* **What is expected**: Copy exactly the lines of the records below, and only those lines, beginning with the line that contains "- Authenticated users can reset" and ending with the line that contains "- Users can access".

* **Rendered images with source text**:
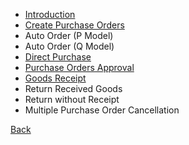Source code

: * [Introduction](https://github.com/hmislk/hmis/wiki/Pharmacy-Ordering-Introduction)
* [Create Purchase Orders](https://github.com/hmislk/hmis/wiki/Create-Purchase-Orders)
* Auto Order (P Model)
* Auto Order (Q Model)
* [Direct Purchase](https://github.com/hmislk/hmis/wiki/Pharmacy-DIrect-Purchase)
* [Purchase Orders Approval](https://github.com/hmislk/hmis/wiki/Purchase-Orders-Approval)
* [Goods Receipt](https://github.com/hmislk/hmis/wiki/Goods-Receipt)
* Return Received Goods
* Return without Receipt
* Multiple Purchase Order Cancellation

[Back](https://github.com/hmislk/hmis/wiki/Pharmacy)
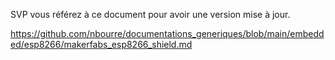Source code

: SVP vous référez à ce document pour avoir une version mise à jour.

https://github.com/nbourre/documentations_generiques/blob/main/embedded/esp8266/makerfabs_esp8266_shield.md

<!-- Ne pas effacer. Lien pour commentaire sur RobotShop -->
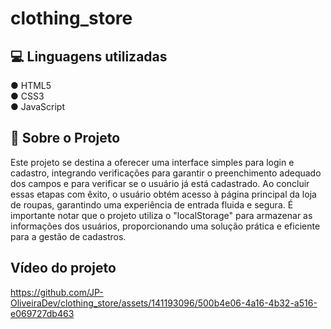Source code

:    # clothing_store

## 💻 Linguagens utilizadas 
 ● HTML5   
 ● CSS3    
 ● JavaScript    

## 🤳 Sobre o Projeto     
Este projeto se destina a oferecer uma interface simples para login e cadastro, integrando verificações para garantir o preenchimento adequado dos campos e para verificar se o usuário já está cadastrado. Ao concluir essas etapas com êxito, o usuário obtém acesso à página principal da loja de roupas, garantindo uma experiência de entrada fluida e segura. É importante notar que o projeto utiliza o "localStorage" para armazenar as informações dos usuários, proporcionando uma solução prática e eficiente para a gestão de cadastros.
 
## Vídeo do projeto

https://github.com/JP-OliveiraDev/clothing_store/assets/141193096/500b4e06-4a16-4b32-a516-e069727db463
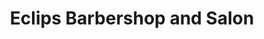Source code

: ---
title: "Eclips Barbershop and Salon"
url: /odenton/eclips-barbershop-and-salon/
shop: Friseur
---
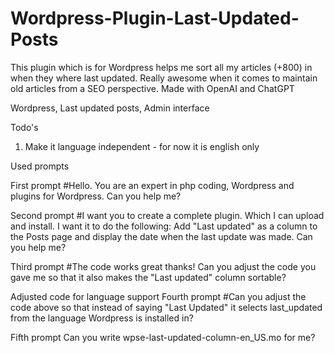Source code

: # Wordpress-Plugin-Last-Updated-Posts
This plugin which is for Wordpress helps me sort all my articles (+800) in when they where last updated. Really awesome when it comes to maintain old articles from a SEO perspective.
Made with OpenAI and ChatGPT

Wordpress, Last updated posts, Admin interface

Todo's
1. Make it language independent - for now it is english only

Used prompts

First prompt
#Hello. You are an expert in php coding, Wordpress and plugins for Wordpress. Can you help me?

Second prompt
#I want you to create a complete plugin. Which I can upload and install. I want it to do the following: Add "Last updated" as a column to the Posts page and display the date when the last update was made. Can you help me?

Third prompt
#The code works great thanks! Can you adjust the code you gave me so that it also makes the "Last updated" column sortable?

Adjusted code for language support
Fourth prompt
#Can you adjust the code above so that instead of saying "Last Updated" it selects last_updated from the language Wordpress is installed in?

Fifth prompt
Can you write wpse-last-updated-column-en_US.mo for me?

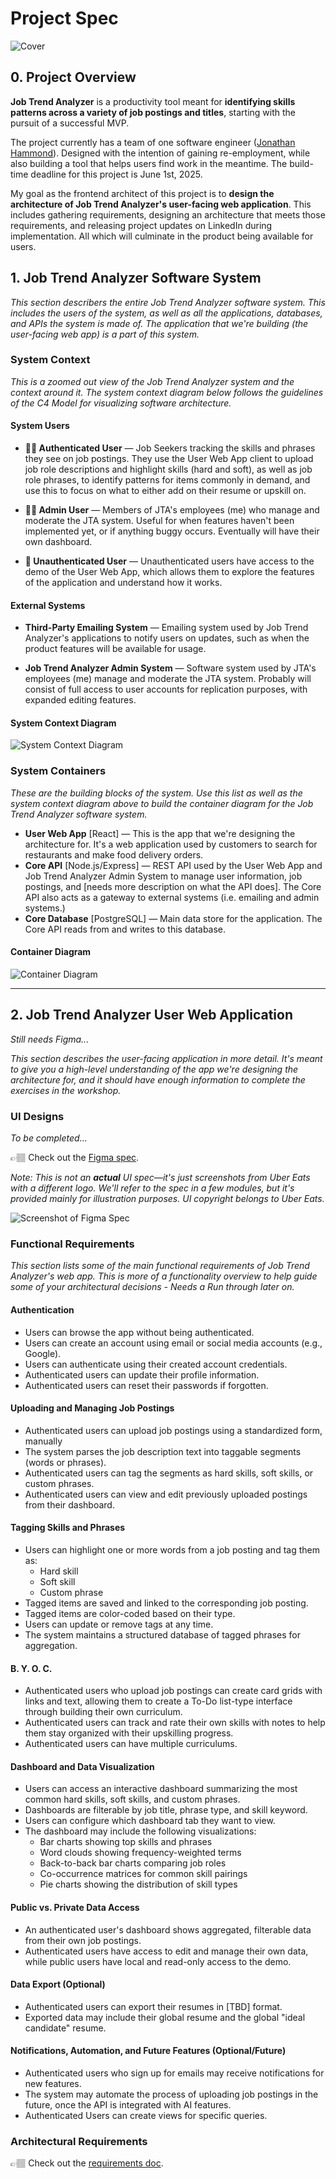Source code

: # Project Spec

![Cover](../assets/cover.png)

## 0. Project Overview

**Job Trend Analyzer** is a productivity tool meant for **identifying skills patterns across a variety of job postings and titles**, starting with the pursuit of a successful MVP.

The project currently has a team of one software engineer ([Jonathan Hammond](https://www.linkedin.com/in/jonamichahammo)). Designed with the intention of gaining re-employment, while also building a tool that helps users find work in the meantime. The build-time deadline for this project is June 1st, 2025.

My goal as the frontend architect of this project is to **design the architecture of Job Trend Analyzer's user-facing web application**. This includes gathering requirements, designing an architecture that meets those requirements, and releasing project updates on LinkedIn during implementation. All which will culminate in the product being available for users.

## 1. Job Trend Analyzer Software System

_This section describers the entire Job Trend Analyzer software system. This includes the users of the system, as well as all the applications, databases, and APIs the system is made of. The application that we're building (the user-facing web app) is a part of this system._

### System Context

_This is a zoomed out view of the Job Trend Analyzer system and the context around it. The system context diagram below follows the guidelines of the C4 Model for visualizing software architecture._

#### System Users

- **👩🏻 Authenticated User** — Job Seekers tracking the skills and phrases they see on job postings. They use the User Web App client to upload job role descriptions and highlight skills (hard and soft), as well as job role phrases, to identify patterns for items commonly in demand, and use this to focus on what to either add on their resume or upskill on.

- **👩🏻 Admin User** — Members of JTA's employees (me) who manage and moderate the JTA system. Useful for when features haven't been implemented yet, or if anything buggy occurs. Eventually will have their own dashboard.

- **🤖 Unauthenticated User** — Unauthenticated users have access to the demo of the User Web App, which allows them to explore the features of the application and understand how it works.

#### External Systems

- **Third-Party Emailing System** — Emailing system used by Job Trend Analyzer's applications to notify users on updates, such as when the product features will be available for usage.

- **Job Trend Analyzer Admin System** — Software system used by JTA's employees (me) manage and moderate the JTA system. Probably will consist of full access to user accounts for replication purposes, with expanded editing features.

#### System Context Diagram

![System Context Diagram](../assets/structurizr-system_context.png)

### System Containers

_These are the building blocks of the system. Use this list as well as the system context diagram above to build the container diagram for the Job Trend Analyzer software system._

- **User Web App** [React] — This is the app that we're designing the architecture for. It's a web application used by customers to search for restaurants and make food delivery orders.
- **Core API** [Node.js/Express] — REST API used by the User Web App and Job Trend Analyzer Admin System  to manage user information, job postings, and [needs more description on what the API does]. The Core API also acts as a gateway to external systems (i.e. emailing and admin systems.)
- **Core Database** [PostgreSQL] — Main data store for the application. The Core API reads from and writes to this database.

#### Container Diagram

![Container Diagram](../assets/structurizr-container_diagram.png)

---

## 2. Job Trend Analyzer User Web Application

_Still needs Figma..._

_This section describes the user-facing application in more detail. It's meant to give you a high-level understanding of the app we're designing the architecture for, and it should have enough information to complete the exercises in the workshop._

### UI Designs

_To be completed..._

👉🏽 Check out the [Figma spec](https://www.figma.com/design/To-DO).

_Note: This is not an **actual** UI spec—it's just screenshots from Uber Eats with a different logo. We'll refer to the spec in a few modules, but it's provided mainly for illustration purposes. UI copyright belongs to Uber Eats._

![Screenshot of Figma Spec](../assets/figma-ui.png)

### Functional Requirements

_This section lists some of the main functional requirements of Job Trend Analyzer's web app. This is more of a functionality overview to help guide some of your architectural decisions - Needs a Run through later on._

#### Authentication

- Users can browse the app without being authenticated.
- Users can create an account using email or social media accounts (e.g., Google).
- Users can authenticate using their created account credentials.
- Authenticated users can update their profile information.
- Authenticated users can reset their passwords if forgotten.

#### Uploading and Managing Job Postings

- Authenticated users can upload job postings using a standardized form, manually
- The system parses the job description text into taggable segments (words or phrases).
- Authenticated users can tag the segments as hard skills, soft skills, or custom phrases.
- Authenticated users can view and edit previously uploaded postings from their dashboard.

#### Tagging Skills and Phrases

- Users can highlight one or more words from a job posting and tag them as:
  - Hard skill
  - Soft skill
  - Custom phrase
- Tagged items are saved and linked to the corresponding job posting.
- Tagged items are color-coded based on their type.
- Users can update or remove tags at any time.
- The system maintains a structured database of tagged phrases for aggregation.

#### B. Y. O. C.

- Authenticated users who upload job postings can create card grids with links and text, allowing them to create a To-Do list-type interface through building their own curriculum.
- Authenticated users can track and rate their own skills with notes to help them stay organized with their upskilling progress.
- Authenticated users can have multiple curriculums.

#### Dashboard and Data Visualization

- Users can access an interactive dashboard summarizing the most common hard skills, soft skills, and custom phrases.
- Dashboards are filterable by job title, phrase type, and skill keyword.
- Users can configure which dashboard tab they want to view.
- The dashboard may include the following visualizations:
  - Bar charts showing top skills and phrases
  - Word clouds showing frequency-weighted terms
  - Back-to-back bar charts comparing job roles
  - Co-occurrence matrices for common skill pairings
  - Pie charts showing the distribution of skill types

#### Public vs. Private Data Access

- An authenticated user's dashboard shows aggregated, filterable data from their own job postings.
- Authenticated users have access to edit and manage their own data, while public users have local and read-only access to the demo.

#### Data Export (Optional)

- Authenticated users can export their resumes in [TBD] format.
- Exported data may include their global resume and the global "ideal candidate" resume.

#### Notifications, Automation, and Future Features (Optional/Future)

- Authenticated users who sign up for emails may receive notifications for new features.
- The system may automate the process of uploading job postings in the future, once the API is integrated with AI features.
- Authenticated Users can create views for specific queries.


### Architectural Requirements

👉🏽 Check out the [requirements doc](requirements.md).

* **Exercise result**:
- Authenticated users can reset their passwords if forgotten.

#### Uploading and Managing Job Postings

- Authenticated users can upload job postings using a standardized form, manually
- The system parses the job description text into taggable segments (words or phrases).
- Authenticated users can tag the segments as hard skills, soft skills, or custom phrases.
- Authenticated users can view and edit previously uploaded postings from their dashboard.

#### Tagging Skills and Phrases

- Users can highlight one or more words from a job posting and tag them as:
  - Hard skill
  - Soft skill
  - Custom phrase
- Tagged items are saved and linked to the corresponding job posting.
- Tagged items are color-coded based on their type.
- Users can update or remove tags at any time.
- The system maintains a structured database of tagged phrases for aggregation.

#### B. Y. O. C.

- Authenticated users who upload job postings can create card grids with links and text, allowing them to create a To-Do list-type interface through building their own curriculum.
- Authenticated users can track and rate their own skills with notes to help them stay organized with their upskilling progress.
- Authenticated users can have multiple curriculums.

#### Dashboard and Data Visualization

- Users can access an interactive dashboard summarizing the most common hard skills, soft skills, and custom phrases.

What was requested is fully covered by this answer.